- Education: University of Zimbabwe.
- Scientific career
- Fields: GIS applications to conservation and agriculture
- Thesis: The Distribution of Cattle and Their Interaction with the African Buffalo at the Wildlife-Livestock Interface Understood Using Real-Time Global Positioning Systems (GPS) and Remotely Sensed Data. (2014);

= Fadzai Zengeya =

GIS researcher and academic

Fadzai M. Zengeya is a senior lecturer at the University of Zimbabwe. After a B.Sc. degree in Environmental Science, specialising in pollution science, Zengeya studied as a PhD student in agriculture at the Faculty of Science and Agriculture, University of KwaZulu-Natal, Scottsville, (South Africa). She graduated from University of Zimbabwe in 2014 with a D.Phil. in Geographical Information Science and Earth Observation (Spatial Ecology). She used the Gonarezhou National Park and its surroundings as her study area. Her research focuses on applications of global navigation satellite systems in conservation and movement ecology and also their application for natural resource management.

==Publications==
Zengeya is the author or co-author of over 25 scientific publications. These include:

- Mark Zvidzai, Fadzai Michelle Zengeya, Mhosisi Masocha, Henry Ndaimani and Amon Murwira (2022) Application of GPS occurrence data to understand African white-backed vultures Gyps africanus spatial home range overlaps.

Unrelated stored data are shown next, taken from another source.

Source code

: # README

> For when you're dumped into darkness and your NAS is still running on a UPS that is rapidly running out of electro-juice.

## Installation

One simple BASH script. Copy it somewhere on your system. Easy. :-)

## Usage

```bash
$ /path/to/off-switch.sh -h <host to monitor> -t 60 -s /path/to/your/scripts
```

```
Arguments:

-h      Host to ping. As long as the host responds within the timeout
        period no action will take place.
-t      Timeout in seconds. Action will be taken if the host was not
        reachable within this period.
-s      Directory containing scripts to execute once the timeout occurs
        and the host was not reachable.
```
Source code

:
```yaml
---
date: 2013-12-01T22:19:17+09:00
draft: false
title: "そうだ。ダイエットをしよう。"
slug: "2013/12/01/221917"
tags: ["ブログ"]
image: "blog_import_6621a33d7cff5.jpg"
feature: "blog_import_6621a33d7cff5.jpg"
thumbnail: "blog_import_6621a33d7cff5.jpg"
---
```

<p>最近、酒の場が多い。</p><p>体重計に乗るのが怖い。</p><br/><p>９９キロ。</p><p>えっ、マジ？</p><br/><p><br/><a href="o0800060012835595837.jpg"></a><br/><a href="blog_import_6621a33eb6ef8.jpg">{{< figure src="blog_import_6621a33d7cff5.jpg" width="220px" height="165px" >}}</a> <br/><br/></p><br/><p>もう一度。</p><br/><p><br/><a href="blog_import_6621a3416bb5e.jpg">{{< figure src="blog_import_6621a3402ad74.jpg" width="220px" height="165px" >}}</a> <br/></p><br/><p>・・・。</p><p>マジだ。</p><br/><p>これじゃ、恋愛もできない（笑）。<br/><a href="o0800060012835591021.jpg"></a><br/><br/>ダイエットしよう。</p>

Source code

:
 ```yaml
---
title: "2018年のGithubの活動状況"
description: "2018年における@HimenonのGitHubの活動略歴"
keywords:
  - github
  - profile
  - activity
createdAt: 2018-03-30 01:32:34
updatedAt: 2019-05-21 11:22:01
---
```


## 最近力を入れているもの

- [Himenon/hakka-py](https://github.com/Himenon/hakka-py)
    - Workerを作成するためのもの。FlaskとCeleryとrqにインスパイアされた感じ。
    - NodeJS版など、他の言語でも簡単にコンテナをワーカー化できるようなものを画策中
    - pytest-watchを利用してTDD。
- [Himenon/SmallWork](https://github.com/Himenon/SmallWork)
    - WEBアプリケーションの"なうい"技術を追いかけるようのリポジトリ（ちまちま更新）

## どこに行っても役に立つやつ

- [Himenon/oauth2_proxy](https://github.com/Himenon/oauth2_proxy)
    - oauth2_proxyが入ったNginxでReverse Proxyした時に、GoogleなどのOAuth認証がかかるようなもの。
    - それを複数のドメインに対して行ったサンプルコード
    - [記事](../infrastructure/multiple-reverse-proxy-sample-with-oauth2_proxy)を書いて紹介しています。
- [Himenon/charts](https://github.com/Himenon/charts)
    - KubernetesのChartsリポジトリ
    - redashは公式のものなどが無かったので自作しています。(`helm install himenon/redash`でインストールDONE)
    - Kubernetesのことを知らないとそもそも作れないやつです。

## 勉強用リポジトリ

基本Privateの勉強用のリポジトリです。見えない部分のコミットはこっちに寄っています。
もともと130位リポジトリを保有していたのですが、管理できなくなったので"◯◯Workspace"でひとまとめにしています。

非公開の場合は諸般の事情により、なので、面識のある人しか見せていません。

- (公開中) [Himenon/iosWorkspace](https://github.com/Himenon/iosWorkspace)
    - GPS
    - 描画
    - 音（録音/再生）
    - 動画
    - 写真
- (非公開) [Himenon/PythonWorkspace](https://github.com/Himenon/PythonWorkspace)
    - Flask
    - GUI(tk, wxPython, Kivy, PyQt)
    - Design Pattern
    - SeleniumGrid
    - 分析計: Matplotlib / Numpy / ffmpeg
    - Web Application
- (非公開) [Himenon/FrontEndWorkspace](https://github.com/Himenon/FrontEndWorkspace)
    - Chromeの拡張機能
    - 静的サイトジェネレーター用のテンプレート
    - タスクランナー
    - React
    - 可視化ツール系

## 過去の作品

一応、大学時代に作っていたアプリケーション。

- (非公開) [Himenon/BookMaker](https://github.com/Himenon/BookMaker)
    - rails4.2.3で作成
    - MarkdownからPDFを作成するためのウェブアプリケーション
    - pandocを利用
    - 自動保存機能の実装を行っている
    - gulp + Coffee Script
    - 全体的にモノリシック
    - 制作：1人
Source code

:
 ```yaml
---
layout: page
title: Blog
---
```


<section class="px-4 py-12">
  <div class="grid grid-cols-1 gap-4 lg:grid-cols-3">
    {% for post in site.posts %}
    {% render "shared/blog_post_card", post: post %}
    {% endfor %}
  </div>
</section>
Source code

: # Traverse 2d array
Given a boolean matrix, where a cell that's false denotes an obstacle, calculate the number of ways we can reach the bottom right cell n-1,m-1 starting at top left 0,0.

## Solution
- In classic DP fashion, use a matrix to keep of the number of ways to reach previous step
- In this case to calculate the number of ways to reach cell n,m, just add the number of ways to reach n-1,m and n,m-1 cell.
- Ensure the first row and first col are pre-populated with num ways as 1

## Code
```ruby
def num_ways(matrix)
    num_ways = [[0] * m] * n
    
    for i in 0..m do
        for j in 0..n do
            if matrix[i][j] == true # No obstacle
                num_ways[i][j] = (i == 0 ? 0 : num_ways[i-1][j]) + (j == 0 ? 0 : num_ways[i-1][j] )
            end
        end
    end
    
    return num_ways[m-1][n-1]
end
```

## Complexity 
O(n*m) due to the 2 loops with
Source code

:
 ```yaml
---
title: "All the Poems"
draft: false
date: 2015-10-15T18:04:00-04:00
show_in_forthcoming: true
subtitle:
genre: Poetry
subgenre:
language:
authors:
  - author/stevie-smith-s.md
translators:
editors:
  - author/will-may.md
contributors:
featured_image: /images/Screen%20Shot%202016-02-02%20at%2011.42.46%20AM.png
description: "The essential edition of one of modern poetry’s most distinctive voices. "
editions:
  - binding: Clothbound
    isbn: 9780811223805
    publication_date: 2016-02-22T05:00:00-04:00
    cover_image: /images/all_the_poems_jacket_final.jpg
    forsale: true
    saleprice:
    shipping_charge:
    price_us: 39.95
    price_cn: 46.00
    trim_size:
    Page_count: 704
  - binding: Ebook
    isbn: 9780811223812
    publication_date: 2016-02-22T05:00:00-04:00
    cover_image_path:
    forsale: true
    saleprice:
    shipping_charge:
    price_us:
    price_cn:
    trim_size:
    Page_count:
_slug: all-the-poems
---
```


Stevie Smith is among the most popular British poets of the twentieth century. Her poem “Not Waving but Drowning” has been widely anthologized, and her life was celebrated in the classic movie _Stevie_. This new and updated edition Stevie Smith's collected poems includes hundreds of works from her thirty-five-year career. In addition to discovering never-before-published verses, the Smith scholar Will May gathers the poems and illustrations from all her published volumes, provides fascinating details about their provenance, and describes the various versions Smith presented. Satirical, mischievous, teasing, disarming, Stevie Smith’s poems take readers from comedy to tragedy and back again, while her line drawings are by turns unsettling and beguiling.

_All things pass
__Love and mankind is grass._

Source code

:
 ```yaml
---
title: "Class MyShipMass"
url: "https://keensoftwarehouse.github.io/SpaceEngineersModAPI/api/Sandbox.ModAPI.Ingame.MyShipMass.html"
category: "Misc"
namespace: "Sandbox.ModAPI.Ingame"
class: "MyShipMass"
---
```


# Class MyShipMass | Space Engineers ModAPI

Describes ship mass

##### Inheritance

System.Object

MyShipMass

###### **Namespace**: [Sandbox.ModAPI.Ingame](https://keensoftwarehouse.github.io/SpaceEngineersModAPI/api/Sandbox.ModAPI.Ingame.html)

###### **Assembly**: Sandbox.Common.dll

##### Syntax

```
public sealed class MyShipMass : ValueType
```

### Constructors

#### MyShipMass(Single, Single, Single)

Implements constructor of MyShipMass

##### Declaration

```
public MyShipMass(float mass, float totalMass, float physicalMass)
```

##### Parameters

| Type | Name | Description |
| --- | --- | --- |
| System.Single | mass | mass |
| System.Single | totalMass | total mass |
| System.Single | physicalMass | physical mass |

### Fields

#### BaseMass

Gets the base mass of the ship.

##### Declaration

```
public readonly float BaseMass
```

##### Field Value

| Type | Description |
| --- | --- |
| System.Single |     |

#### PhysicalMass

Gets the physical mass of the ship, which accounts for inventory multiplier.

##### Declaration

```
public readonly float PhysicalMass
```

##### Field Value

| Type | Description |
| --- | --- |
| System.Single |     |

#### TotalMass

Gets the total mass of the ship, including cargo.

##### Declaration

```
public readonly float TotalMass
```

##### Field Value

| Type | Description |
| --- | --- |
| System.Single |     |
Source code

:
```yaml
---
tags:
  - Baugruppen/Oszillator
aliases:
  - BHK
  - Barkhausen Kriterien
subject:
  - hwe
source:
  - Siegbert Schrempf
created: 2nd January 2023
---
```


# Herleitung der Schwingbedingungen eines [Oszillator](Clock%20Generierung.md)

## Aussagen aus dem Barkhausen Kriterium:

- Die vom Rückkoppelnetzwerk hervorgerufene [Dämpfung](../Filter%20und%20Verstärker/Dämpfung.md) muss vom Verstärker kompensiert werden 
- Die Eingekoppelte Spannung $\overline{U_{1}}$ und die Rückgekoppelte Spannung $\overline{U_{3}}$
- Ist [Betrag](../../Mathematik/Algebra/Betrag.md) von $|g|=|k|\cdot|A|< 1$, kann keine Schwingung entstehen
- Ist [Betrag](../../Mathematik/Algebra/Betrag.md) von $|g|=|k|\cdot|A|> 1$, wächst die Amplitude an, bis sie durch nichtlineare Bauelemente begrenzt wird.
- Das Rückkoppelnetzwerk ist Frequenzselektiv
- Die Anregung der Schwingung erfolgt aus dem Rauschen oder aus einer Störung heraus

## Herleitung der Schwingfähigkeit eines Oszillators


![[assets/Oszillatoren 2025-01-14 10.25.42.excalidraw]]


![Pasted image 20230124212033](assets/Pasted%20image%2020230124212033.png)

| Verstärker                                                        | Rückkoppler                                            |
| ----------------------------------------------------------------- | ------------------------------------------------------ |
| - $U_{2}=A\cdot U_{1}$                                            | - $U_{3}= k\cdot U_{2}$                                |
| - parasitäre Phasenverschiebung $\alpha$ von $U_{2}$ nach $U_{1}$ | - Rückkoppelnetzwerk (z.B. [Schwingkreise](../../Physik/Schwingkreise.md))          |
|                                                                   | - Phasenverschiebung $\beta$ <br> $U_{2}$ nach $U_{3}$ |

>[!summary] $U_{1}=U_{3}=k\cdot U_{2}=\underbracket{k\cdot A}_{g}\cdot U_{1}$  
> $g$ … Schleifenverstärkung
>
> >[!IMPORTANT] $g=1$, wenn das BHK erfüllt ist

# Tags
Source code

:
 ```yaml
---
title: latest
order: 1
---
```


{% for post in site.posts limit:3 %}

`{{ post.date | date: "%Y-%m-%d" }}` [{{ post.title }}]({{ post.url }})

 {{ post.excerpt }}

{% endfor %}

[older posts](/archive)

Ecology and Evolution 12 (4) e8778.
- Sithabile Moyo, Isaiah Gwitira, Amon Murwira, Fadzai M. Zengeya and Munyaradzi D. Shekede (2019) Spatial distribution and abundance of the African baobab (Adansonia digitata) in Zimbabwe. Transactions of the Royal Society of South Africa, 74 (3) pp 213–218.
- Isaiah Gwitira, Amon Murwira, Fadzai M. Zengeya and Munyaradzi Davis Shekede (2018) Application of GIS to predict malaria hotspots based on Anopheles arabiensis habitat suitability in Southern Africa, International Journal of Applied Earth Observation and Geoinformation, 64 pp 12–21.
- Fadzai M. Zengeya, Onisimo Mutanga and Amon Murwira (2013) Linking remotely sensed forage quality estimates from WorldView-2 multispectral data with cattle distribution in a savanna landscape. International Journal of Applied Earth Observation and Geoinformation 21 pp 513–524

==Awards==
Shw was awarded a Unesco-L’Oreal Co-Sponsored Fellowship for Women in Life Sciences, one of 15 women selected for a programme of young talent from Africa and the Arab States in 2011. She undertook a project about understanding the spatial distribution of cattle and the African buffalo at the livestock, wildlife interface using GPS and satellite data at University of KwaZulu-Natal, Scottsville, (South Africa).